NOTAIO SANZIONATO DISCIPLINARMENTE

La Corte di Cassazione ha rimarcato, con sentenza di legittimità, che la condotta illecita di un notaio, consistita nell’ aver trattenuto indebitamente documenti e denaro appartenente a terzi, aveva integrato una compromissione del decoro e del prestigio della classe notarile (Cass. civ., sent. 27 maggio 2011, n.11791). L' illegalismo di questo comportamento, tenuto in un una piccola comunità, acquisisce una maggiore carica offensivista in considerazione dell’eco negativo che riceve in un piccolo centro,ove è ridotto  il numero degli abitanti e più alte sono le probabilità che si conoscano gli uni con gli altri.

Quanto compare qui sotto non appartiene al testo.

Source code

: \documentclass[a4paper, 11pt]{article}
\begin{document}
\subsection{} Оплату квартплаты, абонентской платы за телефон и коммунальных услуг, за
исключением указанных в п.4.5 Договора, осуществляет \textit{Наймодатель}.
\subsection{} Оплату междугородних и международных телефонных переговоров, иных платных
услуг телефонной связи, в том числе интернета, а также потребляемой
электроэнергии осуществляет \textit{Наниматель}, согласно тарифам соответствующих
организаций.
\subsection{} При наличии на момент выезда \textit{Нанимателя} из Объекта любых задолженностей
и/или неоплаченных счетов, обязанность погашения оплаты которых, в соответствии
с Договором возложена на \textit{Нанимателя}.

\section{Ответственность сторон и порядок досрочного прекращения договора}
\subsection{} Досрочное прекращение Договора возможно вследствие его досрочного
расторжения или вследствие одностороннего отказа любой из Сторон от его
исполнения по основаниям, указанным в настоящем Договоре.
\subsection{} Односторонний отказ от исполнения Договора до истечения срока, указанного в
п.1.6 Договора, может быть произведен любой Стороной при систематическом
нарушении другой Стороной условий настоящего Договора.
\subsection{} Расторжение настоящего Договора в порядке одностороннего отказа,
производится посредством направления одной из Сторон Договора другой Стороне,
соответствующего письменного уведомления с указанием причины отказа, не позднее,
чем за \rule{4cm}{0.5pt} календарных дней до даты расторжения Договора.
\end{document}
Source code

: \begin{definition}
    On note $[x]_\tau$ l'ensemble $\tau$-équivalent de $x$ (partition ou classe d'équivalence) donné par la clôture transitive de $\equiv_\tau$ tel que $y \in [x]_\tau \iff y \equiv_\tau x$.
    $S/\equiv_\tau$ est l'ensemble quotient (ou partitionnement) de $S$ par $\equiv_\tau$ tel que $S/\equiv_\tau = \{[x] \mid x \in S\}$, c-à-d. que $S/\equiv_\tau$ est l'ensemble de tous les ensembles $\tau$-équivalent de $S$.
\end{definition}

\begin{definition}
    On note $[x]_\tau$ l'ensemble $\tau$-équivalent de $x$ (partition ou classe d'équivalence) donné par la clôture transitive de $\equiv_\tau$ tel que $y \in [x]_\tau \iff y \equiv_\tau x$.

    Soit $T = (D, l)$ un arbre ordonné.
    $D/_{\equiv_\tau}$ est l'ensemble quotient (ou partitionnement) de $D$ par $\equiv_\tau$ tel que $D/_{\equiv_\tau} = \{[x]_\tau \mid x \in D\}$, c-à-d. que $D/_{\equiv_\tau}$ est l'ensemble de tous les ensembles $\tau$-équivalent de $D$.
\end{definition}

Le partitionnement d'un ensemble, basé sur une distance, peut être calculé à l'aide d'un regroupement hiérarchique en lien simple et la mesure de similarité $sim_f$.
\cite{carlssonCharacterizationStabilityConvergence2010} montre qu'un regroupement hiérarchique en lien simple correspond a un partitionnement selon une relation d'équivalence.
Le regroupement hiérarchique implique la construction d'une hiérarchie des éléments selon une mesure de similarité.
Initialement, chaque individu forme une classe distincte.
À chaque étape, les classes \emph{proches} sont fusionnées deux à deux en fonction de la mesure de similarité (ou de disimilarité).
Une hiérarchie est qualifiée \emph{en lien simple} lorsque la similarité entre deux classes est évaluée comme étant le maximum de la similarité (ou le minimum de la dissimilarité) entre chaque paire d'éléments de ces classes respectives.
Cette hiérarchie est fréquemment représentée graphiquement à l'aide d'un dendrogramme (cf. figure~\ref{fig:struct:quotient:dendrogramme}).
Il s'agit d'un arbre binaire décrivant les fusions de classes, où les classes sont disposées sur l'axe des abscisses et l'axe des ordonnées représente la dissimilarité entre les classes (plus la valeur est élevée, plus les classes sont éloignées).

Per la Cassazione, il luogo di consumazione dell’illecito disciplinare commesso dal professionista è rilevante ai fini della sanzione che può diventare più grave in provincia rispetto alla grande città, ove il riverbero è senz'altro meno acuto.

Ciò ha indotto la Corte a respingere il ricorso e a confermare la sanzione disciplinare della sospensione di un anno dalla professione irrogata nei confronti del notaio istante.

Aggiungo che, a mio avviso, essendo il notaio un pubblico ufficiale, avrebbe dovuto risponderne penalmente; ma questa, atteso che è un notaio e non un impiegato, è un'altra storia.